Dijon à la croisée des chemins….de la drogue ?
Selon le rapport 2001 du dispositif Tendances Récentes Et Nouvelles Drogues** (TREND) Dijon serait, de part sa relative proximité à l’Allemagne, la Suisse ou les Pays-Bas, une agglomération où le trafic disposerait d’un potentiel de diffusion important. Le capitaine Peeters émet toutefois un bémol sur cette affirmation : « Je ne pense pas que la position géographique de Dijon soit liée à l’importance du trafic ou de la consommation. Il est vrai qu’un pays comme les Pays-Bas est une bonne source d’approvisionnement, mais on s’aperçoit que les saisies importante réalisées sur autoroute sont destinées aux marchés espagnol ou italien et non ou marché local.
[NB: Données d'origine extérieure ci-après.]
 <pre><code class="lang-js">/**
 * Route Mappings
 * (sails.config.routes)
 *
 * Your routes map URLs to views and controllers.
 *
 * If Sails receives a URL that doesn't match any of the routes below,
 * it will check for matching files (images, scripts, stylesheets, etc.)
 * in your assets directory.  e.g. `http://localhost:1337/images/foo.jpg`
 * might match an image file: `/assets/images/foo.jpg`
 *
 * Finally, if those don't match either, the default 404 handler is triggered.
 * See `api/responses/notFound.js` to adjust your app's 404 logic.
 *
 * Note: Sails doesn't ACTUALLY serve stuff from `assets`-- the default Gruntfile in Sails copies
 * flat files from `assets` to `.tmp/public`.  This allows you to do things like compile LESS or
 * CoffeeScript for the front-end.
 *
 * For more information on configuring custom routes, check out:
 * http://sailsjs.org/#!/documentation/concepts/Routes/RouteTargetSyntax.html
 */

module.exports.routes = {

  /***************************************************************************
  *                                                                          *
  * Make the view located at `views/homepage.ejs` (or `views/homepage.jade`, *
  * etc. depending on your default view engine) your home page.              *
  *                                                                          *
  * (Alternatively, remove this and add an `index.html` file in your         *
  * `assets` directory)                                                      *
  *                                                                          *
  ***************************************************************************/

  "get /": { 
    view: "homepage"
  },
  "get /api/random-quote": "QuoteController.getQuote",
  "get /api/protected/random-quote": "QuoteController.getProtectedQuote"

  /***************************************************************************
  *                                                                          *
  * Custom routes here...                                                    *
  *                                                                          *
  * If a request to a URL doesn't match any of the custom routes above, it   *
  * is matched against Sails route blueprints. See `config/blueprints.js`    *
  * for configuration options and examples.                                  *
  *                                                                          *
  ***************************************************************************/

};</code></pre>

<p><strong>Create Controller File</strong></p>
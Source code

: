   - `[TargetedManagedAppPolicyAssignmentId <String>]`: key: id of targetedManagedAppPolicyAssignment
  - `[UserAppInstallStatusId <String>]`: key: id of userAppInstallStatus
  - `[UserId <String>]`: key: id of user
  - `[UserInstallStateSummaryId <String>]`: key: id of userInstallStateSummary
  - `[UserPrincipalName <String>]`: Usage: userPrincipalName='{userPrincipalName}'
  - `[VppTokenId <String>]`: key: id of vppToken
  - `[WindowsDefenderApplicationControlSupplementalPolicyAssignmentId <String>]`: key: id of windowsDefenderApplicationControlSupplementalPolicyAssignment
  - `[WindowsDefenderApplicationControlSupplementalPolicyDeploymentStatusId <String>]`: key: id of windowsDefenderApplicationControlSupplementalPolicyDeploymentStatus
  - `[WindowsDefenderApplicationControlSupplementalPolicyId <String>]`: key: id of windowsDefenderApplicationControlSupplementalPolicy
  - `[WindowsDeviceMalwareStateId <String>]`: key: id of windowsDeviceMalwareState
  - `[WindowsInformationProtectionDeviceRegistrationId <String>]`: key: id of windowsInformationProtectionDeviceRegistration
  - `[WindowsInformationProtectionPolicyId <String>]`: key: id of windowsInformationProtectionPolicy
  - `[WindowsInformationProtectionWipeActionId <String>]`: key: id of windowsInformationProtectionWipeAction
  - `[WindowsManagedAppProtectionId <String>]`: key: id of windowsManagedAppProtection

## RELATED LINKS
Souvent, d’ailleurs, les produits viennent d’autres grandes villes comme Lyon ou Paris ». Quoi qu’il en soit, que Dijon soit ou non une plaque tournante, l’augmentation quasi quotidienne de la consommation de drogue, tant au niveau national que local, profite pleinement aux trafiquants qui peuvent engranger
« plusieurs dizaine milliers d’euros pas mois ». Et même s’ ils ont parfois l’impression « d’écumer la mer avec une petite cuillère », le combat continue pour le Capitaine Peeters et ses collègues des stups, car pour eux, contrairement aux fictions cinématographiques, il n’y a pas de générique de fin.